## TASK DETAILS
Copy, from the data below, each line that has the word "necesario".

===== RECORDS PROVIDED =====

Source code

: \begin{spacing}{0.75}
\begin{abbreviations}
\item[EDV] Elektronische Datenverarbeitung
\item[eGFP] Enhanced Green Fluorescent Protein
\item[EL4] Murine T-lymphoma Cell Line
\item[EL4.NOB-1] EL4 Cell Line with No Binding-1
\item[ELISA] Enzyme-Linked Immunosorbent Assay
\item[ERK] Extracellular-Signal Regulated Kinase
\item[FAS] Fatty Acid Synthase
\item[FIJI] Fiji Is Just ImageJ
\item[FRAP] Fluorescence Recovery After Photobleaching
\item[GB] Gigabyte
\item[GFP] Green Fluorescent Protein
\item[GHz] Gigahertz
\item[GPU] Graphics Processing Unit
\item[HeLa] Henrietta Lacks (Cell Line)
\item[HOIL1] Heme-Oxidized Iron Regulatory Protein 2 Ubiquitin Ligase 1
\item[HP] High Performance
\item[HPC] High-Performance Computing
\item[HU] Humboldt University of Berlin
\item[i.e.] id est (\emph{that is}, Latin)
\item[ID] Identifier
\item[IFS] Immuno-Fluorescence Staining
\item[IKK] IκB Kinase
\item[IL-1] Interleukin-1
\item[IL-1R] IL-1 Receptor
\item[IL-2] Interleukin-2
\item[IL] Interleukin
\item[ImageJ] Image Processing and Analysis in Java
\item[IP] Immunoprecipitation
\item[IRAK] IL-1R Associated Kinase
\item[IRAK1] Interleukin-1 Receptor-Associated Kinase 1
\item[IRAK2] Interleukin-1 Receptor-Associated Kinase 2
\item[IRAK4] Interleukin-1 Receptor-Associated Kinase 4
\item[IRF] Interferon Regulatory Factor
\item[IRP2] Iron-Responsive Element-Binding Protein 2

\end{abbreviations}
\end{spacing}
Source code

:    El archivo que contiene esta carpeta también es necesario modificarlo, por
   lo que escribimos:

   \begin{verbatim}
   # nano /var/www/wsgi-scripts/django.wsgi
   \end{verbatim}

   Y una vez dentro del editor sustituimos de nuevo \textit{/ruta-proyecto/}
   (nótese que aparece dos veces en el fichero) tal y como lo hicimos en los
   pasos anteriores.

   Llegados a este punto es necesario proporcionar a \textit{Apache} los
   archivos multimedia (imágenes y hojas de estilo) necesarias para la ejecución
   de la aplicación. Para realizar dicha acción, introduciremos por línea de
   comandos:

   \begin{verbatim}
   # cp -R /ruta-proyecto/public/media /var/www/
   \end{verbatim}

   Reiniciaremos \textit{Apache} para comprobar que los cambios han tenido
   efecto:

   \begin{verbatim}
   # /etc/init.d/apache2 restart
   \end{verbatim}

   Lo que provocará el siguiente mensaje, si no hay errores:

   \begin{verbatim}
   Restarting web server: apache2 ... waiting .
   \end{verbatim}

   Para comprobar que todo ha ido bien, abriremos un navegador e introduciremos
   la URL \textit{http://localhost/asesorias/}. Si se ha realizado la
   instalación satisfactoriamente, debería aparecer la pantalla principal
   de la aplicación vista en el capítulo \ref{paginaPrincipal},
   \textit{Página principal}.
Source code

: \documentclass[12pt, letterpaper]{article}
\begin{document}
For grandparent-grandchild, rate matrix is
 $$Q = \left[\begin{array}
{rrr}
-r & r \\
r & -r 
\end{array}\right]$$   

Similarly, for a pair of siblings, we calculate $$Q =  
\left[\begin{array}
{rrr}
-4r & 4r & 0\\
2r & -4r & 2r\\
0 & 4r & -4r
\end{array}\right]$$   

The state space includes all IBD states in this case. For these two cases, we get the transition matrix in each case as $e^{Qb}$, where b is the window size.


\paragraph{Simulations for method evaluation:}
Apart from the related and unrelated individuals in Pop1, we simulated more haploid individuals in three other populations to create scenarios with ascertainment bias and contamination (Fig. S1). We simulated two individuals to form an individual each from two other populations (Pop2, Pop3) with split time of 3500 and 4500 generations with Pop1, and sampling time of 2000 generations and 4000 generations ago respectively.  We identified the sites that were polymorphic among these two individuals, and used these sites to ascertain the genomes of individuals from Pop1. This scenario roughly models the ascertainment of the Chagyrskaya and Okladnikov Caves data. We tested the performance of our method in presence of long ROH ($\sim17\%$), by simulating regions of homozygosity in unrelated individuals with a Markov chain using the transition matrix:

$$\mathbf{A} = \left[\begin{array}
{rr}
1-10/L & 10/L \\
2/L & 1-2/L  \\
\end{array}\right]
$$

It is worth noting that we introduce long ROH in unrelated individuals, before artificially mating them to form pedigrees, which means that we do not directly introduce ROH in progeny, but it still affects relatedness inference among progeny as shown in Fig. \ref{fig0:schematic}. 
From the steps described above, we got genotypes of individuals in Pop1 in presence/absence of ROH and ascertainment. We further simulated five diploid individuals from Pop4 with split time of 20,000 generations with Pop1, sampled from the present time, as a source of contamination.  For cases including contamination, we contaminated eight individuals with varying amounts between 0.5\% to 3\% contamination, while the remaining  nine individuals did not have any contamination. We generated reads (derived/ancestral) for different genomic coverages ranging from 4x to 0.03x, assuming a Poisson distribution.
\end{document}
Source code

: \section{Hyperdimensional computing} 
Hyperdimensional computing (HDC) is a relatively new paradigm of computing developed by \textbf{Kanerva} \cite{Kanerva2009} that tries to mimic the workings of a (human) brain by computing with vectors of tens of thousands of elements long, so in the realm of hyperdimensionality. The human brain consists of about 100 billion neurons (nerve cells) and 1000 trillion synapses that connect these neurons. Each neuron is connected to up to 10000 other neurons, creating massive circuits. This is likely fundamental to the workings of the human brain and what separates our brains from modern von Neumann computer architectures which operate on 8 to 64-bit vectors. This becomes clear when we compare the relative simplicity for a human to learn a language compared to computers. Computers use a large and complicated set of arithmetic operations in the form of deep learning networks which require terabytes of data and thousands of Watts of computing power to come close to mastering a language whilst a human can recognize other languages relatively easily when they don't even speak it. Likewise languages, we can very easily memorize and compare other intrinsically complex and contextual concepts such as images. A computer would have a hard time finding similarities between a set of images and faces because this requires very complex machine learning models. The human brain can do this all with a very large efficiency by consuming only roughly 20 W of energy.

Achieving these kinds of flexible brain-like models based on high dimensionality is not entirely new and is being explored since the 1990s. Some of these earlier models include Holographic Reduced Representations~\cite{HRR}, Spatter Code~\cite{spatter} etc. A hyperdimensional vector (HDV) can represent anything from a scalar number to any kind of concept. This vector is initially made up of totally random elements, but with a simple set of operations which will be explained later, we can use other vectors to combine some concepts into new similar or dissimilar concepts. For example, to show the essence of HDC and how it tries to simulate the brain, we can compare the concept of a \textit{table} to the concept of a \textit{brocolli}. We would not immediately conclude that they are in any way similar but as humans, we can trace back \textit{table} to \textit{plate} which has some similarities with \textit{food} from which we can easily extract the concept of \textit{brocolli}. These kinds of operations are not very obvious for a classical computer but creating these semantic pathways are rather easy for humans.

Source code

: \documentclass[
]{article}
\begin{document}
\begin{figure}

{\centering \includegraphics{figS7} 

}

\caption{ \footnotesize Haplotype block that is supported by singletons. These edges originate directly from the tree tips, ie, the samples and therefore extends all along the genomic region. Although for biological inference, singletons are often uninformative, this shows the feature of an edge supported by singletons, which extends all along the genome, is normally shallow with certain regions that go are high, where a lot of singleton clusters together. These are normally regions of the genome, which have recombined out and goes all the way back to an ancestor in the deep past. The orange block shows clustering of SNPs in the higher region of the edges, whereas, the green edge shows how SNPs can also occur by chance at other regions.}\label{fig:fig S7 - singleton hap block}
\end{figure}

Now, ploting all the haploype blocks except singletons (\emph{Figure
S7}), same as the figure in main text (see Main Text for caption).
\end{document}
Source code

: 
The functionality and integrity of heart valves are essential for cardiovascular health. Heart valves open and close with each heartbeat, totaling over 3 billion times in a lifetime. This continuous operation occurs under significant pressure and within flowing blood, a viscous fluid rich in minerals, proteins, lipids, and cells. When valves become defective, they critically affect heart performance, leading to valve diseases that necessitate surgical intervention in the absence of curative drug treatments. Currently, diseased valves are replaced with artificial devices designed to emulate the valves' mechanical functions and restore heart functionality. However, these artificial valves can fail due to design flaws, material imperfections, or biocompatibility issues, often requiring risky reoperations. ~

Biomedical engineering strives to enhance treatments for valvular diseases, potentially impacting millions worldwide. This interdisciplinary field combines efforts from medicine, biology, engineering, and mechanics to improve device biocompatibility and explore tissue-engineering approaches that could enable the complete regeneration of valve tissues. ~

=====

## ANSWER BOX
:    El archivo que contiene esta carpeta también es necesario modificarlo, por
   Llegados a este punto es necesario proporcionar a \textit{Apache} los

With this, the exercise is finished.